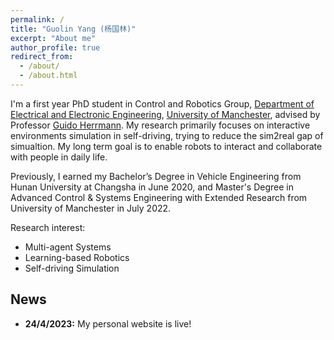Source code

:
 ```yaml
---
permalink: /
title: "Guolin Yang (杨国林)"
excerpt: "About me"
author_profile: true
redirect_from: 
  - /about/
  - /about.html
---
```


I'm a first year PhD student in Control and Robotics Group, [Department of Electrical and Electronic Engineering](https://www.eee.manchester.ac.uk/), [University of Manchester](https://www.manchester.ac.uk/), advised by Professor [Guido Herrmann](https://research.manchester.ac.uk/en/persons/guido.herrmann). My research primarily focuses on interactive environments simulation in self-driving, trying to reduce the sim2real gap of simualtion. My long term goal is to enable robots to interact and collaborate with people in daily life.

Previously, I earned my Bachelor’s Degree in Vehicle Engineering from Hunan University at Changsha in June 2020, and Master's Degree in Advanced Control & Systems Engineering with Extended Research from University of Manchester in July 2022.

Research interest:

  - Multi-agent Systems
  - Learning-based Robotics
  - Self-driving Simulation


News
---
- **24/4/2023:** My personal website is live!
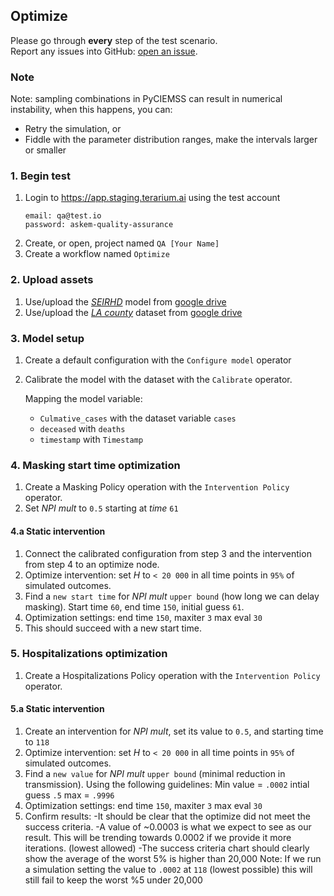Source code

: ## Optimize
Please go through __every__ step of the test scenario.\
Report any issues into GitHub: [open an issue](https://github.com/DARPA-ASKEM/terarium/issues/new?assignees=&labels=bug%2C+Q%26A&template=qa-issue.md&title=%5BBUG%5D%3A+).

### Note
Note: sampling combinations in PyCIEMSS can result in numerical instability, when this happens, you can:
- Retry the simulation, or
- Fiddle with the parameter distribution ranges, make the intervals larger or smaller

### 1. Begin test
1. Login to https://app.staging.terarium.ai using the test account
    ```
    email: qa@test.io
    password: askem-quality-assurance
    ```
2. Create, or open, project named `QA [Your Name]`
3. Create a workflow named `Optimize`

### 2. Upload assets
1. Use/upload the [_SEIRHD_](https://drive.google.com/file/d/1wCZl0NCjN6jZeoEy5UNVbElW8a4xQHXw/view?usp=drive_link) model from [google drive](https://drive.google.com/drive/folders/1XknwhuvLMPKC68LK1HQp_n77fHaIuLGt?usp=drive_link)
2. Use/upload the [_LA county_](https://drive.google.com/file/d/1gW-q-N_pLOAUp151NyPAuXNL1WTBRDak/view?usp=drive_link) dataset from [google drive](https://drive.google.com/drive/folders/1XknwhuvLMPKC68LK1HQp_n77fHaIuLGt?usp=drive_link)

### 3. Model setup
1. Create a default configuration with the `Configure model` operator
2. Calibrate the model with the dataset with the `Calibrate` operator.
   
   Mapping the model variable:
    - `Culmative_cases` with the dataset variable `cases`
    - `deceased` with `deaths`
    - `timestamp` with `Timestamp`

### 4. Masking start time optimization
1. Create a Masking Policy operation with the `Intervention Policy` operator.
2. Set _NPI mult_ to `0.5` starting at _time_ `61` 

#### 4.a Static intervention
1. Connect the calibrated configuration from step 3 and the intervention from step 4 to an optimize node.
2. Optimize intervention: set _H_ to `< 20 000` in all time points in `95%` of simulated outcomes. 
3. Find a `new start time` for _NPI mult_ `upper bound` (how long we can delay masking). Start time `60`, end time `150`, initial guess `61`. 
4. Optimization settings: end time `150`, maxiter `3` max eval `30`
5. This should succeed with a new start time.

### 5. Hospitalizations optimization
1. Create a Hospitalizations Policy operation with the `Intervention Policy` operator.

#### 5.a Static intervention
1. Create an intervention for _NPI mult_, set its value to `0.5`, and starting time to `118`
2. Optimize intervention: set _H_ to `< 20 000` in all time points in `95%` of simulated outcomes.
3. Find a `new value` for _NPI mult_ `upper bound` (minimal reduction in transmission). Using the following guidelines: Min value = `.0002` intial guess `.5` max = `.9996`
4. Optimization settings: end time `150`, maxiter `3` max eval `30`
5. Confirm results: 
  -It should be clear that the optimize did not meet the success criteria. 
  -A value of ~0.0003 is what we expect to see as our result. This will be trending towards 0.0002 if we provide it more iterations. (lowest allowed)
  -The success criteria chart should clearly show the average of the worst 5% is higher than 20,000
  Note: If we run a simulation setting the value to `.0002` at `118` (lowest possible) this will still fail to keep the worst %5 under 20,000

★ ★ ★ ★ ★

**Work to complete:**
The answer must be an exact copy of the records above, with the pictures left out.

**Exercise solution:**
Source code

:
 ```yaml
---
permalink: /
title: "Guolin Yang (杨国林)"
excerpt: "About me"
author_profile: true
redirect_from: 
  - /about/
  - /about.html
---
```


I'm a first year PhD student in Control and Robotics Group, [Department of Electrical and Electronic Engineering](https://www.eee.manchester.ac.uk/), [University of Manchester](https://www.manchester.ac.uk/), advised by Professor [Guido Herrmann](https://research.manchester.ac.uk/en/persons/guido.herrmann). My research primarily focuses on interactive environments simulation in self-driving, trying to reduce the sim2real gap of simualtion. My long term goal is to enable robots to interact and collaborate with people in daily life.

Previously, I earned my Bachelor’s Degree in Vehicle Engineering from Hunan University at Changsha in June 2020, and Master's Degree in Advanced Control & Systems Engineering with Extended Research from University of Manchester in July 2022.

Research interest:

  - Multi-agent Systems
  - Learning-based Robotics
  - Self-driving Simulation


News
---
- **24/4/2023:** My personal website is live!
Source code

: ## Optimize
Please go through __every__ step of the test scenario.\
Report any issues into GitHub: [open an issue](https://github.com/DARPA-ASKEM/terarium/issues/new?assignees=&labels=bug%2C+Q%26A&template=qa-issue.md&title=%5BBUG%5D%3A+).

### Note
Note: sampling combinations in PyCIEMSS can result in numerical instability, when this happens, you can:
- Retry the simulation, or
- Fiddle with the parameter distribution ranges, make the intervals larger or smaller

### 1. Begin test
1. Login to https://app.staging.terarium.ai using the test account
    ```
    email: qa@test.io
    password: askem-quality-assurance
    ```
2. Create, or open, project named `QA [Your Name]`
3. Create a workflow named `Optimize`

### 2. Upload assets
1. Use/upload the [_SEIRHD_](https://drive.google.com/file/d/1wCZl0NCjN6jZeoEy5UNVbElW8a4xQHXw/view?usp=drive_link) model from [google drive](https://drive.google.com/drive/folders/1XknwhuvLMPKC68LK1HQp_n77fHaIuLGt?usp=drive_link)
2. Use/upload the [_LA county_](https://drive.google.com/file/d/1gW-q-N_pLOAUp151NyPAuXNL1WTBRDak/view?usp=drive_link) dataset from [google drive](https://drive.google.com/drive/folders/1XknwhuvLMPKC68LK1HQp_n77fHaIuLGt?usp=drive_link)

### 3. Model setup
1. Create a default configuration with the `Configure model` operator
2. Calibrate the model with the dataset with the `Calibrate` operator.
   
   Mapping the model variable:
    - `Culmative_cases` with the dataset variable `cases`
    - `deceased` with `deaths`
    - `timestamp` with `Timestamp`

### 4. Masking start time optimization
1. Create a Masking Policy operation with the `Intervention Policy` operator.
2. Set _NPI mult_ to `0.5` starting at _time_ `61` 

#### 4.a Static intervention
1. Connect the calibrated configuration from step 3 and the intervention from step 4 to an optimize node.
2. Optimize intervention: set _H_ to `< 20 000` in all time points in `95%` of simulated outcomes. 
3. Find a `new start time` for _NPI mult_ `upper bound` (how long we can delay masking). Start time `60`, end time `150`, initial guess `61`. 
4. Optimization settings: end time `150`, maxiter `3` max eval `30`
5. This should succeed with a new start time.

### 5. Hospitalizations optimization
1. Create a Hospitalizations Policy operation with the `Intervention Policy` operator.

#### 5.a Static intervention
1. Create an intervention for _NPI mult_, set its value to `0.5`, and starting time to `118`
2. Optimize intervention: set _H_ to `< 20 000` in all time points in `95%` of simulated outcomes.
3. Find a `new value` for _NPI mult_ `upper bound` (minimal reduction in transmission). Using the following guidelines: Min value = `.0002` intial guess `.5` max = `.9996`
4. Optimization settings: end time `150`, maxiter `3` max eval `30`
5. Confirm results: 
  -It should be clear that the optimize did not meet the success criteria. 
  -A value of ~0.0003 is what we expect to see as our result. This will be trending towards 0.0002 if we provide it more iterations. (lowest allowed)
  -The success criteria chart should clearly show the average of the worst 5% is higher than 20,000
  Note: If we run a simulation setting the value to `.0002` at `118` (lowest possible) this will still fail to keep the worst %5 under 20,000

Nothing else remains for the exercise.